Retype the entries exactly, but skip the pictures.

▶ Data listing:
------
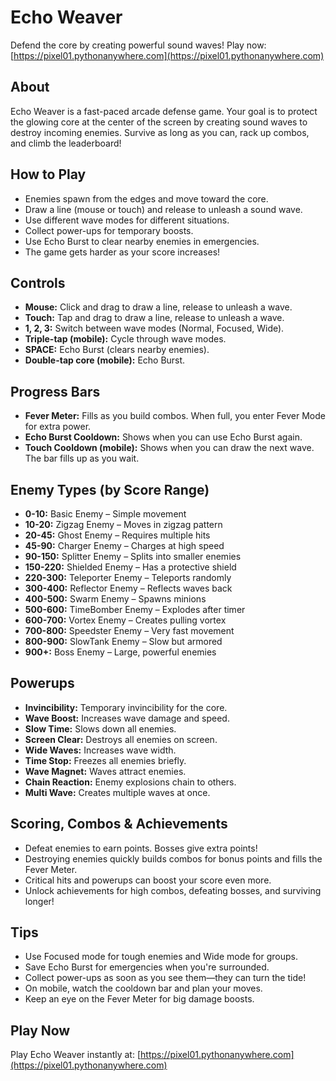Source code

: # Echo Weaver

Defend the core by creating powerful sound waves! Play now: [https://pixel01.pythonanywhere.com](https://pixel01.pythonanywhere.com)

## About
Echo Weaver is a fast-paced arcade defense game. Your goal is to protect the glowing core at the center of the screen by creating sound waves to destroy incoming enemies. Survive as long as you can, rack up combos, and climb the leaderboard!

## How to Play
- Enemies spawn from the edges and move toward the core.
- Draw a line (mouse or touch) and release to unleash a sound wave.
- Use different wave modes for different situations.
- Collect power-ups for temporary boosts.
- Use Echo Burst to clear nearby enemies in emergencies.
- The game gets harder as your score increases!

## Controls
- **Mouse:** Click and drag to draw a line, release to unleash a wave.
- **Touch:** Tap and drag to draw a line, release to unleash a wave.
- **1, 2, 3:** Switch between wave modes (Normal, Focused, Wide).
- **Triple-tap (mobile):** Cycle through wave modes.
- **SPACE:** Echo Burst (clears nearby enemies).
- **Double-tap core (mobile):** Echo Burst.

## Progress Bars
- **Fever Meter:** Fills as you build combos. When full, you enter Fever Mode for extra power.
- **Echo Burst Cooldown:** Shows when you can use Echo Burst again.
- **Touch Cooldown (mobile):** Shows when you can draw the next wave. The bar fills up as you wait.

## Enemy Types (by Score Range)
- **0-10:** Basic Enemy – Simple movement
- **10-20:** Zigzag Enemy – Moves in zigzag pattern
- **20-45:** Ghost Enemy – Requires multiple hits
- **45-90:** Charger Enemy – Charges at high speed
- **90-150:** Splitter Enemy – Splits into smaller enemies
- **150-220:** Shielded Enemy – Has a protective shield
- **220-300:** Teleporter Enemy – Teleports randomly
- **300-400:** Reflector Enemy – Reflects waves back
- **400-500:** Swarm Enemy – Spawns minions
- **500-600:** TimeBomber Enemy – Explodes after timer
- **600-700:** Vortex Enemy – Creates pulling vortex
- **700-800:** Speedster Enemy – Very fast movement
- **800-900:** SlowTank Enemy – Slow but armored
- **900+:** Boss Enemy – Large, powerful enemies

## Powerups
- **Invincibility:** Temporary invincibility for the core.
- **Wave Boost:** Increases wave damage and speed.
- **Slow Time:** Slows down all enemies.
- **Screen Clear:** Destroys all enemies on screen.
- **Wide Waves:** Increases wave width.
- **Time Stop:** Freezes all enemies briefly.
- **Wave Magnet:** Waves attract enemies.
- **Chain Reaction:** Enemy explosions chain to others.
- **Multi Wave:** Creates multiple waves at once.

## Scoring, Combos & Achievements
- Defeat enemies to earn points. Bosses give extra points!
- Destroying enemies quickly builds combos for bonus points and fills the Fever Meter.
- Critical hits and powerups can boost your score even more.
- Unlock achievements for high combos, defeating bosses, and surviving longer!

## Tips
- Use Focused mode for tough enemies and Wide mode for groups.
- Save Echo Burst for emergencies when you're surrounded.
- Collect power-ups as soon as you see them—they can turn the tide!
- On mobile, watch the cooldown bar and plan your moves.
- Keep an eye on the Fever Meter for big damage boosts.

## Play Now
Play Echo Weaver instantly at: [https://pixel01.pythonanywhere.com](https://pixel01.pythonanywhere.com)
------
▶ Solution to this exercise:
Source code

: # Echo Weaver

Defend the core by creating powerful sound waves! Play now: [https://pixel01.pythonanywhere.com](https://pixel01.pythonanywhere.com)

## About
Echo Weaver is a fast-paced arcade defense game. Your goal is to protect the glowing core at the center of the screen by creating sound waves to destroy incoming enemies. Survive as long as you can, rack up combos, and climb the leaderboard!

## How to Play
- Enemies spawn from the edges and move toward the core.
- Draw a line (mouse or touch) and release to unleash a sound wave.
- Use different wave modes for different situations.
- Collect power-ups for temporary boosts.
- Use Echo Burst to clear nearby enemies in emergencies.
- The game gets harder as your score increases!

## Controls
- **Mouse:** Click and drag to draw a line, release to unleash a wave.
- **Touch:** Tap and drag to draw a line, release to unleash a wave.
- **1, 2, 3:** Switch between wave modes (Normal, Focused, Wide).
- **Triple-tap (mobile):** Cycle through wave modes.
- **SPACE:** Echo Burst (clears nearby enemies).
- **Double-tap core (mobile):** Echo Burst.

## Progress Bars
- **Fever Meter:** Fills as you build combos. When full, you enter Fever Mode for extra power.
- **Echo Burst Cooldown:** Shows when you can use Echo Burst again.
- **Touch Cooldown (mobile):** Shows when you can draw the next wave. The bar fills up as you wait.

## Enemy Types (by Score Range)
- **0-10:** Basic Enemy – Simple movement
- **10-20:** Zigzag Enemy – Moves in zigzag pattern
- **20-45:** Ghost Enemy – Requires multiple hits
- **45-90:** Charger Enemy – Charges at high speed
- **90-150:** Splitter Enemy – Splits into smaller enemies
- **150-220:** Shielded Enemy – Has a protective shield
- **220-300:** Teleporter Enemy – Teleports randomly
- **300-400:** Reflector Enemy – Reflects waves back
- **400-500:** Swarm Enemy – Spawns minions
- **500-600:** TimeBomber Enemy – Explodes after timer
- **600-700:** Vortex Enemy – Creates pulling vortex
- **700-800:** Speedster Enemy – Very fast movement
- **800-900:** SlowTank Enemy – Slow but armored
- **900+:** Boss Enemy – Large, powerful enemies

## Powerups
- **Invincibility:** Temporary invincibility for the core.
- **Wave Boost:** Increases wave damage and speed.
- **Slow Time:** Slows down all enemies.
- **Screen Clear:** Destroys all enemies on screen.
- **Wide Waves:** Increases wave width.
- **Time Stop:** Freezes all enemies briefly.
- **Wave Magnet:** Waves attract enemies.
- **Chain Reaction:** Enemy explosions chain to others.
- **Multi Wave:** Creates multiple waves at once.

## Scoring, Combos & Achievements
- Defeat enemies to earn points. Bosses give extra points!
- Destroying enemies quickly builds combos for bonus points and fills the Fever Meter.
- Critical hits and powerups can boost your score even more.
- Unlock achievements for high combos, defeating bosses, and surviving longer!

## Tips
- Use Focused mode for tough enemies and Wide mode for groups.
- Save Echo Burst for emergencies when you're surrounded.
- Collect power-ups as soon as you see them—they can turn the tide!
- On mobile, watch the cooldown bar and plan your moves.
- Keep an eye on the Fever Meter for big damage boosts.

## Play Now
Play Echo Weaver instantly at: [https://pixel01.pythonanywhere.com](https://pixel01.pythonanywhere.com)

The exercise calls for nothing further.